Arnon Grunberg

Within

City

Ian Buruma in NYRB on Brussels, the EU and Belgium (very much worth reading):

'Still, much of the negative reputation of Brussels is undeserved and overblown. Brussels is not a dangerous city—not even Molenbeek, which is shabby, sullen (unemployment 30 percent), socially cut off, but not especially menacing. Many non-Muslim hipsters live there as well. Parts of Brussels are actually quite beautiful. The city has many fine examples of Art Nouveau and Art Deco, as well as the more famous sixteenth- and seventeenth-century gold-gabled buildings on the magnificent Grand Place.

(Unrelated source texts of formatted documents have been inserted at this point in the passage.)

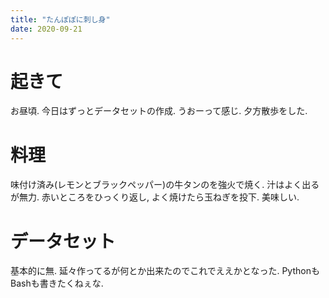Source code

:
 ```yaml
---
title: "たんぽぽに刺し身"
date: 2020-09-21
---
```


# 起きて
お昼頃. 今日はずっとデータセットの作成. うおーって感じ. 夕方散歩をした.

# 料理
味付け済み(レモンとブラックペッパー)の牛タンのを強火で焼く. 汁はよく出るが無力.
赤いところをひっくり返し, よく焼けたら玉ねぎを投下. 美味しい.

# データセット
基本的に無. 延々作ってるが何とか出来たのでこれでええかとなった. PythonもBashも書きたくねぇな.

But Brussels is indeed rather chaotic, a political mess of nineteen different municipal districts, each with its own public authorities competing for funds, with an uncoordinated police force prone to conspicuous failures, and different political parties, linked to different language groups, operating their own more or less corrupt systems of patronage. Brussels, which has its own government, is mostly Francophone, but it is also the capital of Dutch-speaking Flanders and the capital of the European Union, whose own “Quartier Européen” is almost like a separate city within the city.'

(...)

'This peculiarly open-ended status can be disconcerting. And the lack of central coordination and control, on a municipal, national, and European level, may account for a sense of drift, unaccountability, and disorder. Perhaps the disaffection and extremism in Molenbeek are partly the result of this, as is the seeming paralysis of the EU in the face of financial crises and migrants streaming across Europe’s porous borders. The problems of Belgium and the EU overlap. But if Brussels is the symbol of dysfunction, its lack of a clear identity, its fragmentation, and its flexibility also offer a sense of freedom and possibility. The EU, and perhaps Belgium too, are still experiments, and that might be their greatest strength.'

Read the article here.

Buruma is right, the capital of Belgium deserves an "In praise of Brussels" and the fact that Belgium despite everything still exists may be a sign that there is hope for the EU.
The masses never liked cosmopolitanism, but it needs to be defended -- for exactly the same reasons why Buruma speaks highly about Brussels.